• [EXERCISE INSTRUCTIONS]: Look through the records below and give the number of lines holding the string "releases", nothing more.

** Opening LISTED ENTRIES block **

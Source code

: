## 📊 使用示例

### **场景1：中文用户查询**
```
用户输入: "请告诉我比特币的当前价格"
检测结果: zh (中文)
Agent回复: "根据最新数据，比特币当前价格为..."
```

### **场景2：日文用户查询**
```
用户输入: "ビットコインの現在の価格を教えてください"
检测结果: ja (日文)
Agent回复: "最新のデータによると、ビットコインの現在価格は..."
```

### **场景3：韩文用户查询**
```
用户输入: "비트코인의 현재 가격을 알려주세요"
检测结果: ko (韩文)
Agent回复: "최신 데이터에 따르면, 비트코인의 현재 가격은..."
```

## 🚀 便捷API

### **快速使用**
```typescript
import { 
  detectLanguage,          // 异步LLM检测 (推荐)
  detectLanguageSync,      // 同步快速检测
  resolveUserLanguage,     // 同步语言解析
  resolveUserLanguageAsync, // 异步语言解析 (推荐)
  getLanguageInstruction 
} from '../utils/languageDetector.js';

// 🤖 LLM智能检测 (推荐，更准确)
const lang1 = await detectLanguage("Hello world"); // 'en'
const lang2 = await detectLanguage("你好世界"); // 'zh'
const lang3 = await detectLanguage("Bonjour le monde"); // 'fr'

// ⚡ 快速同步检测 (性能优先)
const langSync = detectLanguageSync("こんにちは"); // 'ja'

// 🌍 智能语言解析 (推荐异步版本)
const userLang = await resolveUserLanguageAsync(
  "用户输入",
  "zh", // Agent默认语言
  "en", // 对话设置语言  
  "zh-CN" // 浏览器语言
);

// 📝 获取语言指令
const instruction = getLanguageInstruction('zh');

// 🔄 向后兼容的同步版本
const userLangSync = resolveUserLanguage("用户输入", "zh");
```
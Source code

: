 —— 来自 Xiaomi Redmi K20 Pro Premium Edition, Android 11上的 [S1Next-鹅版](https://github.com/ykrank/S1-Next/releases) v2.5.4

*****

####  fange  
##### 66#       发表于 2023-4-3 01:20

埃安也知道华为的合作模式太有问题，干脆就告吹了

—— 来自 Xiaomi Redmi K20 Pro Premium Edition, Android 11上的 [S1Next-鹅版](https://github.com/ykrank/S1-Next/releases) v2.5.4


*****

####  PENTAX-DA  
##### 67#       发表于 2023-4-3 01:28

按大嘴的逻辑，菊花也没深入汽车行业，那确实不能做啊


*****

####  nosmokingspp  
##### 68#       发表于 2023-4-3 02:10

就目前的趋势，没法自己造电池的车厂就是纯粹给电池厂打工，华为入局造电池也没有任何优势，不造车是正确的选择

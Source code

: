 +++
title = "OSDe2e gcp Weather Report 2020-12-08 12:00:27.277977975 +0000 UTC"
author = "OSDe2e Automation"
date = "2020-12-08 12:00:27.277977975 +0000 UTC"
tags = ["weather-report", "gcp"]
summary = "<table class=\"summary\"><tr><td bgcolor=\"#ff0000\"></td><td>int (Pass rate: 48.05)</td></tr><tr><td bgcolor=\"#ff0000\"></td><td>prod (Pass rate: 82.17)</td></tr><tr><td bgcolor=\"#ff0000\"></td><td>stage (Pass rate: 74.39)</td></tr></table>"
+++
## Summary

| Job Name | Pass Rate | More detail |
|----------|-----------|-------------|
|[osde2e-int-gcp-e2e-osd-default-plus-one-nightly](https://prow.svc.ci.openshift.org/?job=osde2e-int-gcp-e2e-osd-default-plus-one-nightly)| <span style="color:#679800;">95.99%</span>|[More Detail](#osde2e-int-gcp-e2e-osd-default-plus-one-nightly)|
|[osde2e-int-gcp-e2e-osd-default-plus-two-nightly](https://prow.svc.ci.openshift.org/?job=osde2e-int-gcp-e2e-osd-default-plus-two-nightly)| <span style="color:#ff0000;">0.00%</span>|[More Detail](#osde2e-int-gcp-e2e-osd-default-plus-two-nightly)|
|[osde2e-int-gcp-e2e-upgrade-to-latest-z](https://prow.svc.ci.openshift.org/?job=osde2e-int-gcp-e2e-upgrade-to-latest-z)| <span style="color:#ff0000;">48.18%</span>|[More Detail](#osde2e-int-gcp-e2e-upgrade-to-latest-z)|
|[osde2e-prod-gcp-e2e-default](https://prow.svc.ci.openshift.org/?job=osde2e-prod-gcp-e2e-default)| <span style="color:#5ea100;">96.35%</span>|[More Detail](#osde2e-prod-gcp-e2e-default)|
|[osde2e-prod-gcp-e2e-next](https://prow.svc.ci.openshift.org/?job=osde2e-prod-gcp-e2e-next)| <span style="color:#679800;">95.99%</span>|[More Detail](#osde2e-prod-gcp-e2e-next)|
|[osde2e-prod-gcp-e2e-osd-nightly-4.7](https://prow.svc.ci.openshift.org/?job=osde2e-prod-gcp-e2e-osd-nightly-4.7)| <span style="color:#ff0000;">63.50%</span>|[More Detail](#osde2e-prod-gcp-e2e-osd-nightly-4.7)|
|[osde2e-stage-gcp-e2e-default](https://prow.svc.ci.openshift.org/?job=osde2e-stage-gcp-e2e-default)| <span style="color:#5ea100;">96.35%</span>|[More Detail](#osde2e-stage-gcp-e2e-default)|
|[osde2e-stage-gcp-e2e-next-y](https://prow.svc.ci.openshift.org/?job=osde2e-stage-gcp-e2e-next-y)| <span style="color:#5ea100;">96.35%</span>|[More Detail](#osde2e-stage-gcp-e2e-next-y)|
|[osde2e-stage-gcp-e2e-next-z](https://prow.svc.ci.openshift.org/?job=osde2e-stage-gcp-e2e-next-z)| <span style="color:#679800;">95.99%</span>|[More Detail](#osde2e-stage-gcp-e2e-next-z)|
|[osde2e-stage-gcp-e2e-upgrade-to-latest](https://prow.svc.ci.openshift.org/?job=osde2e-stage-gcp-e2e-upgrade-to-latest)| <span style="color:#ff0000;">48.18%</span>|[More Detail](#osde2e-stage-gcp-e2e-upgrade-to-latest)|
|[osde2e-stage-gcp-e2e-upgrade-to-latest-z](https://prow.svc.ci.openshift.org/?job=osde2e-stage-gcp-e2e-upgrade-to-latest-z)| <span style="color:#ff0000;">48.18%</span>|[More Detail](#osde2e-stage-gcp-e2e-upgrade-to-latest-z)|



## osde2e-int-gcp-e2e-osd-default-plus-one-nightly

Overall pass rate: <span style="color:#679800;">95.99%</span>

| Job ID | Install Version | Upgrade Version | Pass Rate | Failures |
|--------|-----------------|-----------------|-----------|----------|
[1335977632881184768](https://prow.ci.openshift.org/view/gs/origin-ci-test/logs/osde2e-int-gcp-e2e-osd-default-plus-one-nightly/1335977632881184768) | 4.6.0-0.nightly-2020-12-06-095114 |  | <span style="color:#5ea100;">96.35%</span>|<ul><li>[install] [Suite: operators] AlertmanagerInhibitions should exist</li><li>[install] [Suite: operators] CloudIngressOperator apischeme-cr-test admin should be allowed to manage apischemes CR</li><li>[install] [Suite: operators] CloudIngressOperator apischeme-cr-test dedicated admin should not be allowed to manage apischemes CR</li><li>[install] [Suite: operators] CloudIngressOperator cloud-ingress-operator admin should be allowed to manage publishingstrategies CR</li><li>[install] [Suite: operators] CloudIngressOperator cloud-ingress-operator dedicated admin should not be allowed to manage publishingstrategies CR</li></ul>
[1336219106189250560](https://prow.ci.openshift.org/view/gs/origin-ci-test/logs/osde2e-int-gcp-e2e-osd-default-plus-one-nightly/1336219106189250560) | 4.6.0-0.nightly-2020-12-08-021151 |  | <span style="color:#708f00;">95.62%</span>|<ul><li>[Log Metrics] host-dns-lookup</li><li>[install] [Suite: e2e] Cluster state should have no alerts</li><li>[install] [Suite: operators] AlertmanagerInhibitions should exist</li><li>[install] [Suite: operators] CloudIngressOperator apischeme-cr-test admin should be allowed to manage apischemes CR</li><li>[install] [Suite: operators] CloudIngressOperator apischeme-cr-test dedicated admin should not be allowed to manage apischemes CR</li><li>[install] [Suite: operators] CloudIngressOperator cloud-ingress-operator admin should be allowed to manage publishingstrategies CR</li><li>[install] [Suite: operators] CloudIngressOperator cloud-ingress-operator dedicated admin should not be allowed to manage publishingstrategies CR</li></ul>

** Closing LISTED ENTRIES block **

• [COMPLETED EXERCISE]: 2